▶ **ASSIGNMENT**: Would you return the listing that follows exactly, leaving its pictures behind?

▶ **GIVEN ENTRIES**:

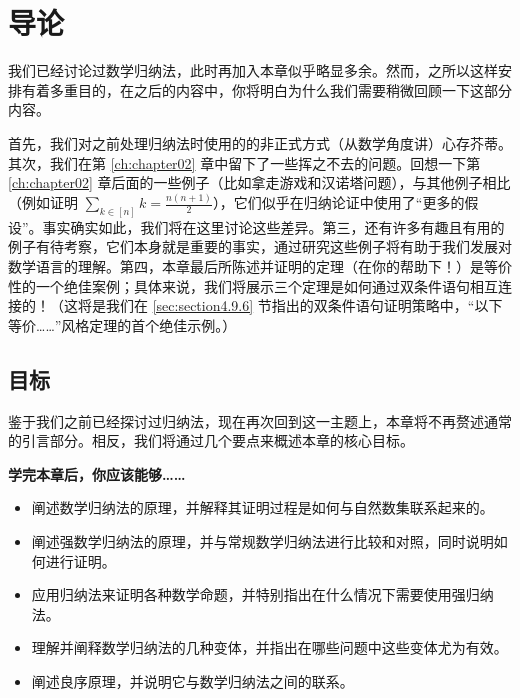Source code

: \section{导论}

我们已经讨论过数学归纳法，此时再加入本章似乎略显多余。然而，之所以这样安排有着多重目的，在之后的内容中，你将明白为什么我们需要稍微回顾一下这部分内容。

首先，我们对之前处理归纳法时使用的的非正式方式（从数学角度讲）心存芥蒂。其次，我们在第 \ref{ch:chapter02} 章中留下了一些挥之不去的问题。回想一下第 \ref{ch:chapter02} 章后面的一些例子（比如拿走游戏和汉诺塔问题），与其他例子相比（例如证明 $\sum_{k \in [n]} k=\frac{n(n+1)}{2}$），它们似乎在归纳论证中使用了``更多的假设''。事实确实如此，我们将在这里讨论这些差异。第三，还有许多有趣且有用的例子有待考察，它们本身就是重要的事实，通过研究这些例子将有助于我们发展对数学语言的理解。第四，本章最后所陈述并证明的定理（在你的帮助下！）是等价性的一个绝佳案例；具体来说，我们将展示三个定理是如何通过双条件语句相互连接的！（这将是我们在 \ref{sec:section4.9.6} 节指出的双条件语句证明策略中，``以下等价……''风格定理的首个绝佳示例。）

\subsection{目标}

鉴于我们之前已经探讨过归纳法，现在再次回到这一主题上，本章将不再赘述通常的引言部分。相反，我们将通过几个要点来概述本章的核心目标。

\textbf{学完本章后，你应该能够……}

\begin{itemize}
    \item 阐述数学归纳法的原理，并解释其证明过程是如何与自然数集联系起来的。
    \item 阐述强数学归纳法的原理，并与常规数学归纳法进行比较和对照，同时说明如何进行证明。
    \item 应用归纳法来证明各种数学命题，并特别指出在什么情况下需要使用强归纳法。
    \item 理解并阐释数学归纳法的几种变体，并指出在哪些问题中这些变体尤为有效。
    \item 阐述良序原理，并说明它与数学归纳法之间的联系。
\end{itemize}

▶ **RESULT OF THE EXERCISE**:
Source code

: \section{导论}

我们已经讨论过数学归纳法，此时再加入本章似乎略显多余。然而，之所以这样安排有着多重目的，在之后的内容中，你将明白为什么我们需要稍微回顾一下这部分内容。

首先，我们对之前处理归纳法时使用的的非正式方式（从数学角度讲）心存芥蒂。其次，我们在第 \ref{ch:chapter02} 章中留下了一些挥之不去的问题。回想一下第 \ref{ch:chapter02} 章后面的一些例子（比如拿走游戏和汉诺塔问题），与其他例子相比（例如证明 $\sum_{k \in [n]} k=\frac{n(n+1)}{2}$），它们似乎在归纳论证中使用了``更多的假设''。事实确实如此，我们将在这里讨论这些差异。第三，还有许多有趣且有用的例子有待考察，它们本身就是重要的事实，通过研究这些例子将有助于我们发展对数学语言的理解。第四，本章最后所陈述并证明的定理（在你的帮助下！）是等价性的一个绝佳案例；具体来说，我们将展示三个定理是如何通过双条件语句相互连接的！（这将是我们在 \ref{sec:section4.9.6} 节指出的双条件语句证明策略中，``以下等价……''风格定理的首个绝佳示例。）

\subsection{目标}

鉴于我们之前已经探讨过归纳法，现在再次回到这一主题上，本章将不再赘述通常的引言部分。相反，我们将通过几个要点来概述本章的核心目标。

\textbf{学完本章后，你应该能够……}

\begin{itemize}
    \item 阐述数学归纳法的原理，并解释其证明过程是如何与自然数集联系起来的。
    \item 阐述强数学归纳法的原理，并与常规数学归纳法进行比较和对照，同时说明如何进行证明。
    \item 应用归纳法来证明各种数学命题，并特别指出在什么情况下需要使用强归纳法。
    \item 理解并阐释数学归纳法的几种变体，并指出在哪些问题中这些变体尤为有效。
    \item 阐述良序原理，并说明它与数学归纳法之间的联系。
\end{itemize}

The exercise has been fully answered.